Il s'agit d'un sondage empirique par opposition à un sondage probabiliste. Évidemment, les firmes de sondage préfèrent utiliser le terme «non probabiliste» plutôt que «empirique». Ça fait plus sérieux! Après tout, les journaux et les autres médias seraient moins intéressés à acheter et à publier des sondages empiriques!

3. Probabilistes ou empiriques ?

Pour qu'un sondage soit probabiliste, il faut que la probabilité qu'un individu soit sélectionné (sondé) soit connue à l'avance. À noter que la probabilité n'a pas besoin d'être uniforme d'un individu à l'autre. Évidemment, les calculs sont plus simples si tous les individus ont la même probabilité d'être sélectionnés.

La probabilité qu'un individu soit sondé est essentielle pour calculer la marge d'erreur d'un sondage. La marge d'erreur permet d'apprécier la qualité du sondage.

Si cette probabilité n'est pas connue, alors le sondage n'est pas probabiliste. Il s'agit plutôt d'un sondage empirique.

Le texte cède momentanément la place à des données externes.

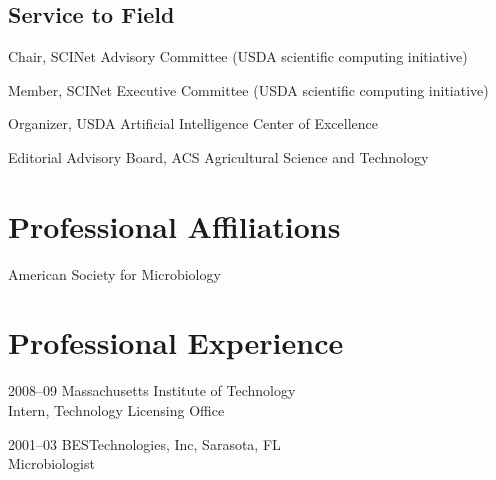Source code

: \documentclass[12pt,letterpaper]{report}
\newcommand{\listitemspace}{0.15em}
\renewenvironment{itemize}
{\begin{list}{}{\setlength{\leftmargin}{0em}
            \setlength{\parskip}{0em}
            \setlength{\itemsep}{\listitemspace}
            \setlength{\parsep}{\listitemspace}}}
    {\end{list}}
\begin{document}
    \subsection*{Service to Field}

    \begin{itemize}

        \item Chair, SCINet Advisory Committee (USDA scientific computing initiative)      
        \item Member, SCINet Executive Committee (USDA scientific computing initiative)
        \item Organizer, USDA Artificial Intelligence  Center of Excellence
        \item Editorial Advisory Board,  ACS Agricultural Science and Technology


    \end{itemize}





    \section*{Professional Affiliations}

    \begin{itemize}

        \item American Society for Microbiology

    \end{itemize}



    \section*{Professional Experience}

    \begin{tablist}

        \item[2008--09] \tab Massachusetts Institute of Technology \\
        			    Intern, Technology Licensing Office
			    
	\item[2001--03] \tab BESTechnologies, Inc, Sarasota, FL \\
				Microbiologist	

    \end{tablist}
\end{document}
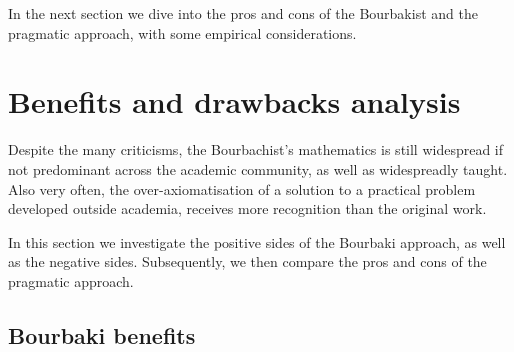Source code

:\documentclass[]{scrartcl}
\theoremstyle{definition}
\begin{document}


In the next section we dive into the pros and cons of the Bourbakist and the pragmatic approach, with some empirical considerations.

\section{Benefits and drawbacks analysis}

Despite the many criticisms, the Bourbachist's mathematics is still widespread if not predominant across the academic community, as well as widespreadly taught.
Also very often, the over-axiomatisation of a solution to a practical problem developed outside academia, receives more recognition than the original work.


In this section we investigate the positive sides of the Bourbaki approach, as well as the negative sides. Subsequently, we then compare the pros and cons of the pragmatic approach.

\subsection*{Bourbaki benefits}
\end{document}
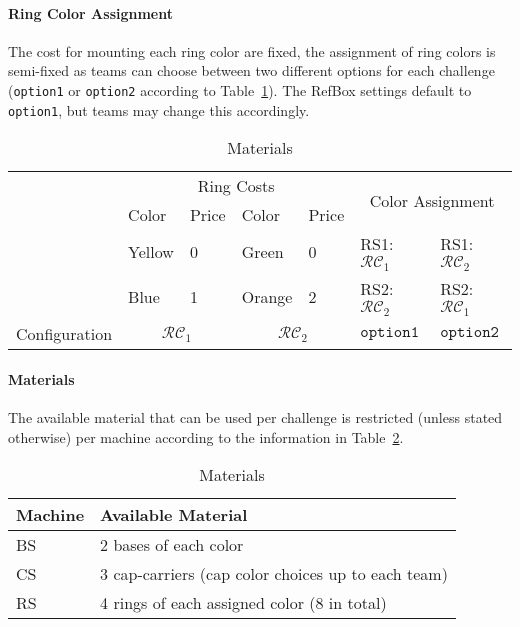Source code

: \documentclass[12pt,twoside]{article}
\newcommand{\reftab}[1]{Table~\ref{#1}}
\begin{document}
\paragraph{Ring Color Assignment}
The cost for mounting each ring color are fixed, the assignment of ring colors
is semi-fixed as teams can choose between two different options for each
challenge (\texttt{option1} or \texttt{option2} according to
\reftab{tab:ring-costs}).
The RefBox settings default to \texttt{option1}, but teams may change this
accordingly.

\newcommand{\colconfig}{\mathcal{RC}}
\begin{table}[!htb]
 \centering
 \begin{tabular}{l|l|l||l|l||l|l}
  & \multicolumn{4}{c||}{Ring Costs}
  & \multicolumn{2}{c}{\multirow{2}{*}{Color Assignment }}\\\cline{2-5}
  & Color  & Price & Color  & Price & \multicolumn{2}{c}{}\\\cline{2-7}
  & Yellow & 0 & Green & 0
  & RS1: $\colconfig_1$ & RS1: $\colconfig_2$ \\
  & Blue  & 1 & Orange & 2
  & RS2: $\colconfig_2$ & RS2: $\colconfig_1$ \\\hline\hline
  Configuration & \multicolumn{2}{c||}{$\colconfig_1$}
  & \multicolumn{2}{c||}{$\colconfig_2$}
  & $\texttt{option1}$ & $\texttt{option2}$\\
 \end{tabular}
 \caption{Materials}
 \label{tab:ring-costs}
\end{table}

\paragraph{Materials}\label{sec:materials}
The available material that can be used per challenge is restricted
(unless stated otherwise) per machine according to the information in
\reftab{tab:materials}.
\begin{table}[!htb]
 \centering
  \begin{tabularx}{\linewidth}{l|l}
   Machine & Available Material  \\\hline
   \ac{BS} & 2 bases of each color \\
   \ac{CS} & 3 cap-carriers (cap color choices up to each team)  \\
   \ac{RS} & 4 rings of each assigned color (8 in total)  \\
  \end{tabularx}
 \caption{Materials}
 \label{tab:materials}
\end{table}
\end{document}
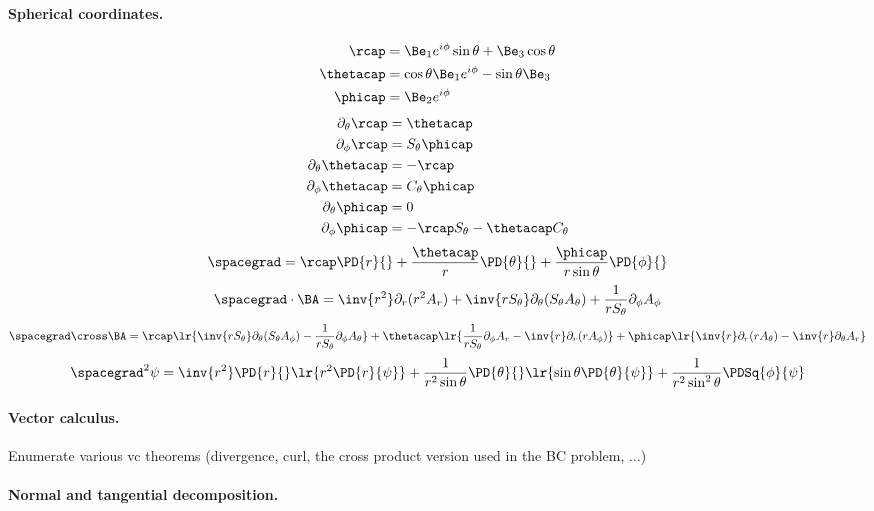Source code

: \paragraph{Spherical coordinates.}
%
\begin{equation}\label{eqn:usefulFormulas:840}
\begin{aligned}
\rcap &= \Be_1 e^{i\phi} \sin\theta + \Be_3 \cos\theta \\
\thetacap &= \cos\theta \Be_1 e^{i\phi} - \sin\theta \Be_3 \\
\phicap &= \Be_2 e^{i\phi}
\end{aligned}
\end{equation}
%
\begin{equation}\label{eqn:usefulFormulas:860}
\begin{aligned}
\partial_{\theta}{\rcap}      &= \thetacap \\
\partial_{\phi}{\rcap}        &= S_\theta \phicap \\
\partial_{\theta}{\thetacap}  &= -\rcap \\
\partial_{\phi}{\thetacap}    &= C_\theta \phicap \\
\partial_{\theta}{\phicap}    &= 0 \\
\partial_{\phi}{\phicap}      &= -\rcap S_\theta - \thetacap C_\theta
\end{aligned}
\end{equation}
%
\begin{equation}\label{eqn:usefulFormulas:880}
\spacegrad
=
\rcap \PD{r}{} +
\frac{\thetacap}{r} \PD{\theta}{} +
\frac{\phicap}{r\sin\theta} \PD{\phi}{}
\end{equation}
%
\begin{equation}\label{eqn:usefulFormulas:900}
\spacegrad \cdot \BA
=
\inv{r^2} \partial_r (r^2 A_r)
+ \inv{r S_\theta} \partial_\theta (S_\theta A_\theta)
+ \frac{1}{r S_\theta} \partial_\phi A_\phi
\end{equation}
%
\begin{equation}\label{eqn:usefulFormulas:920}
\spacegrad \cross \BA
=
   \rcap \lr{
       \inv{r S_\theta} \partial_\theta (S_\theta A_\phi)
      -\frac{1}{r S_\theta} \partial_\phi A_\theta
   }
   + \thetacap \lr{
      \frac{1}{r S_\theta} \partial_\phi A_r
      -\inv{r} \partial_r (r A_\phi)
   }
   + \phicap \lr{
        \inv{r} \partial_r (r A_\theta)
      - \inv{r} \partial_\theta A_r
   }
\end{equation}
%
\begin{equation}\label{eqn:usefulFormulas:940}
\spacegrad^2 \psi
=
    \inv{r^2} \PD{r}{} \lr{ r^2 \PD{r}{ \psi} }
   + \frac{1}{r^2 \sin\theta} \PD{\theta}{} \lr{ \sin\theta \PD{\theta}{ \psi } }
   + \frac{1}{r^2 \sin^2\theta} \PDSq{\phi}{ \psi}
\end{equation}
%
\paragraph{Vector calculus.}
%
Enumerate various vc theorems (divergence, curl, the cross product version used in the BC problem, ...)
%
\paragraph{Normal and tangential decomposition.}
%

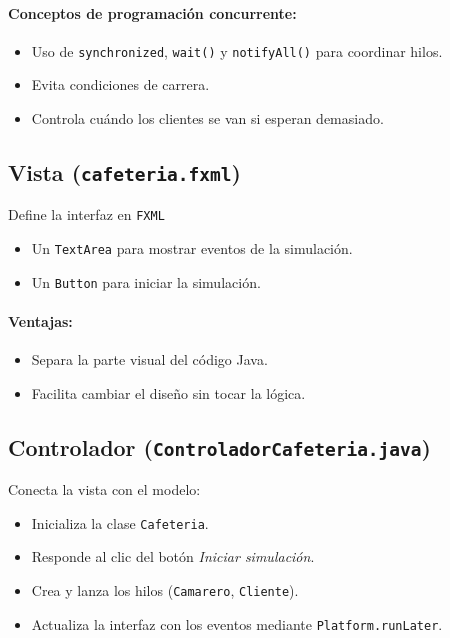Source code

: \documentclass[12pt,a4paper]{article}
\begin{document}
\paragraph{Conceptos de programación concurrente:}
\begin{itemize}
    \item Uso de \texttt{synchronized}, \texttt{wait()} y \texttt{notifyAll()} para coordinar hilos.
    \item Evita condiciones de carrera.
    \item Controla cuándo los clientes se van si esperan demasiado.
\end{itemize}

\subsection{Vista (\texttt{cafeteria.fxml})}

Define la interfaz en \texttt{FXML}
\begin{itemize}
    \item Un \texttt{TextArea} para mostrar eventos de la simulación.
    \item Un \texttt{Button} para iniciar la simulación.
\end{itemize}

\paragraph{Ventajas:}
\begin{itemize}
    \item Separa la parte visual del código Java.
    \item Facilita cambiar el diseño sin tocar la lógica.
\end{itemize}

\subsection{Controlador (\texttt{ControladorCafeteria.java})}

Conecta la vista con el modelo:
\begin{itemize}
    \item Inicializa la clase \texttt{Cafeteria}.
    \item Responde al clic del botón \textit{Iniciar simulación}.
    \item Crea y lanza los hilos (\texttt{Camarero}, \texttt{Cliente}).
    \item Actualiza la interfaz con los eventos mediante \texttt{Platform.runLater}.
\end{itemize}
\end{document}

Le problème des sondages empiriques est qu'ils sont potentiellement biaisés, car on doit faire l'hypothèse que chaque individu a la même probabilité d'être sélectionné.

En plus d'être biaisés, les sondages empiriques ne permettent pas d'estimer la marge d'erreur.

Pourtant, on laisse sous-entendre que ces sondages sont tout de même fiables. Jean-Marc Léger a publié deux textes pour défendre la fiabilité des sondages internet :

Pour affirmer que ses sondages sont fiables, Jean-Marc Léger s'appuie sur les résultats des élections générales au Canada en 2011 (voir tableau ci-dessous).


(Source : http://www.ledevoir.com/politique/quebec/356455/la-precision-des-sondages-internet)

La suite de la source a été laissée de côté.